● EXCERPTED RECORDS:
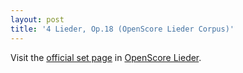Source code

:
 ```yaml
---
layout: post
title: '4 Lieder, Op.18 (OpenScore Lieder Corpus)'
---
```


Visit the [official set page] in [OpenScore Lieder].

[official set page]: https://musescore.com/openscore-lieder-corpus/sets/5106730
[OpenScore Lieder]: https://musescore.com/openscore-lieder-corpus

● WHAT TO PRODUCE: An exact copy of all the records is required, with the pictures omitted.

● WRITTEN ANSWER:
Source code

:
 ```yaml
---
layout: post
title: '4 Lieder, Op.18 (OpenScore Lieder Corpus)'
---
```


Visit the [official set page] in [OpenScore Lieder].

[official set page]: https://musescore.com/openscore-lieder-corpus/sets/5106730
[OpenScore Lieder]: https://musescore.com/openscore-lieder-corpus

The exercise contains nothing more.